Building your freelance design business by outsourcing

outsource design

Studies show that nearly 70% of readers here at Graphic Design Blender either own their own freelance design business or hope to start freelancing in the near future. Something that many freelancers fail to do, however, is work effectively with others to reduce workload and increase income.
If you’re anything like me, you started your freelance career with hopes of getting paid to do what you love most while maintaining a fairly flexible schedule. Unfortunately, you only have so many hours in the day. In addition you have some clients who simply want something outside your area of expertise.
 
Sound Familiar?
 
When this happens, there are a few options you can take. You can simply turn down work you are not qualified for or don’t have time for. You can refer them to friends you might have that do know how to best meet the clients needs. Or lastly, you can network with others and create outsourcing opportunities.

What is outsourcing?

Outsourcing in freelance design is simply the act of transferring the workload from yourself to another person. If you lack time or skill to complete a particular project for a client, for example, you might hire another freelance designer to do the work for you while you manage the client relationships.
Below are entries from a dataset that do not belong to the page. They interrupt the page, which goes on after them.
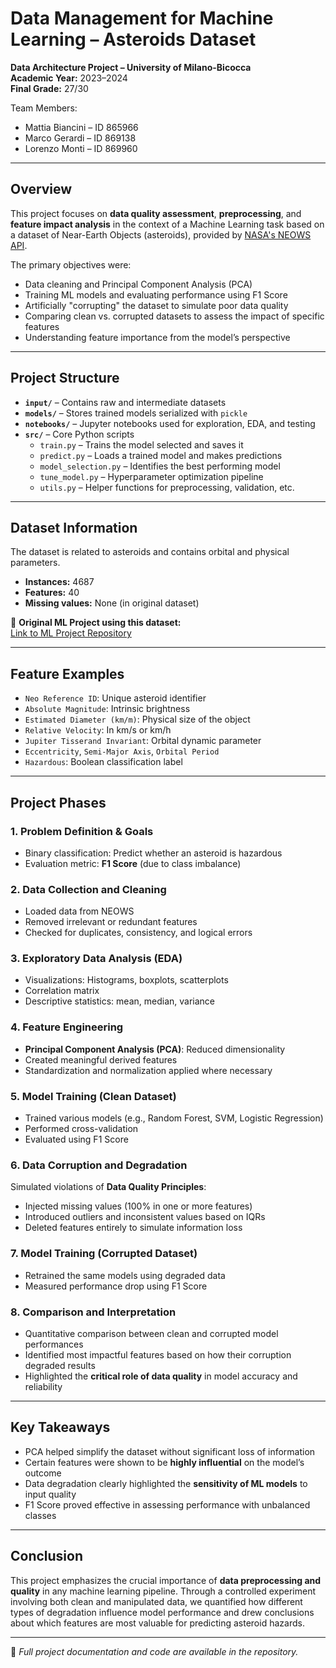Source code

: # Data Management for Machine Learning – Asteroids Dataset

**Data Architecture Project – University of Milano-Bicocca**  
**Academic Year:** 2023–2024  
**Final Grade:** 27/30

Team Members:
- Mattia Biancini – ID 865966
- Marco Gerardi – ID 869138
- Lorenzo Monti – ID 869960

---

## Overview

This project focuses on **data quality assessment**, **preprocessing**, and **feature impact analysis** in the context of a Machine Learning task based on a dataset of Near-Earth Objects (asteroids), provided by [NASA's NEOWS API](https://api.nasa.gov/).

The primary objectives were:

- Data cleaning and Principal Component Analysis (PCA)
- Training ML models and evaluating performance using F1 Score
- Artificially "corrupting" the dataset to simulate poor data quality
- Comparing clean vs. corrupted datasets to assess the impact of specific features
- Understanding feature importance from the model’s perspective

---

## Project Structure

- **`input/`** – Contains raw and intermediate datasets
- **`models/`** – Stores trained models serialized with `pickle`
- **`notebooks/`** – Jupyter notebooks used for exploration, EDA, and testing
- **`src/`** – Core Python scripts
  - `train.py` – Trains the model selected and saves it
  - `predict.py` – Loads a trained model and makes predictions
  - `model_selection.py` – Identifies the best performing model
  - `tune_model.py` – Hyperparameter optimization pipeline
  - `utils.py` – Helper functions for preprocessing, validation, etc.

---

## Dataset Information

The dataset is related to asteroids and contains orbital and physical parameters.

- **Instances:** 4687
- **Features:** 40
- **Missing values:** None (in original dataset)

🔗 **Original ML Project using this dataset:**  
[Link to ML Project Repository](https://github.com/LolloMagicMagia/ML-Laboratory)

---

## Feature Examples

- `Neo Reference ID`: Unique asteroid identifier
- `Absolute Magnitude`: Intrinsic brightness
- `Estimated Diameter (km/m)`: Physical size of the object
- `Relative Velocity`: In km/s or km/h
- `Jupiter Tisserand Invariant`: Orbital dynamic parameter
- `Eccentricity`, `Semi-Major Axis`, `Orbital Period`
- `Hazardous`: Boolean classification label

---

## Project Phases

### 1. **Problem Definition & Goals**
- Binary classification: Predict whether an asteroid is hazardous
- Evaluation metric: **F1 Score** (due to class imbalance)

### 2. **Data Collection and Cleaning**
- Loaded data from NEOWS
- Removed irrelevant or redundant features
- Checked for duplicates, consistency, and logical errors

### 3. **Exploratory Data Analysis (EDA)**
- Visualizations: Histograms, boxplots, scatterplots
- Correlation matrix
- Descriptive statistics: mean, median, variance

### 4. **Feature Engineering**
- **Principal Component Analysis (PCA)**: Reduced dimensionality
- Created meaningful derived features
- Standardization and normalization applied where necessary

### 5. **Model Training (Clean Dataset)**
- Trained various models (e.g., Random Forest, SVM, Logistic Regression)
- Performed cross-validation
- Evaluated using F1 Score

### 6. **Data Corruption and Degradation**
Simulated violations of **Data Quality Principles**:

- Injected missing values (100% in one or more features)
- Introduced outliers and inconsistent values based on IQRs
- Deleted features entirely to simulate information loss

### 7. **Model Training (Corrupted Dataset)**
- Retrained the same models using degraded data
- Measured performance drop using F1 Score

### 8. **Comparison and Interpretation**
- Quantitative comparison between clean and corrupted model performances
- Identified most impactful features based on how their corruption degraded results
- Highlighted the **critical role of data quality** in model accuracy and reliability

---

## Key Takeaways

- PCA helped simplify the dataset without significant loss of information
- Certain features were shown to be **highly influential** on the model’s outcome
- Data degradation clearly highlighted the **sensitivity of ML models** to input quality
- F1 Score proved effective in assessing performance with unbalanced classes

---

## Conclusion

This project emphasizes the crucial importance of **data preprocessing and quality** in any machine learning pipeline. Through a controlled experiment involving both clean and manipulated data, we quantified how different types of degradation influence model performance and drew conclusions about which features are most valuable for predicting asteroid hazards.

---

📘 *Full project documentation and code are available in the repository.*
When is it a good idea to start outsourcing?

Outsourcing in design can be a controversial topic. Many designers would argue that, if you are not qualified for the job or don’t have time to complete it, you should refer the client to another designer and get over the fact that you just lost a job or a client.

But what if a long-time client of yours comes to you and asks for something that you may not have time to complete or lack the necessary skills. Are you simply going to reject your client, send them on their way, and burn the relationship bridge you have worked so hard to build with them?

Of course not!

This would be an opportune time to work with other designers or freelancers in order to fulfill the needs of your client. Everyone wins: the other freelancer you work with gets paid, you maintain a client, and the client gets what they need.

How to effectively outsource design work

1PHASE ONE: START YOUR FREELANCE COMPANY
If you haven’t started a freelance design company yet, this is obviously the first step. You need to create a branding platform, begin to find clients, register your business with all the appropriate government entities, and do all the behind-the-scenes work to get your freelance business off the ground.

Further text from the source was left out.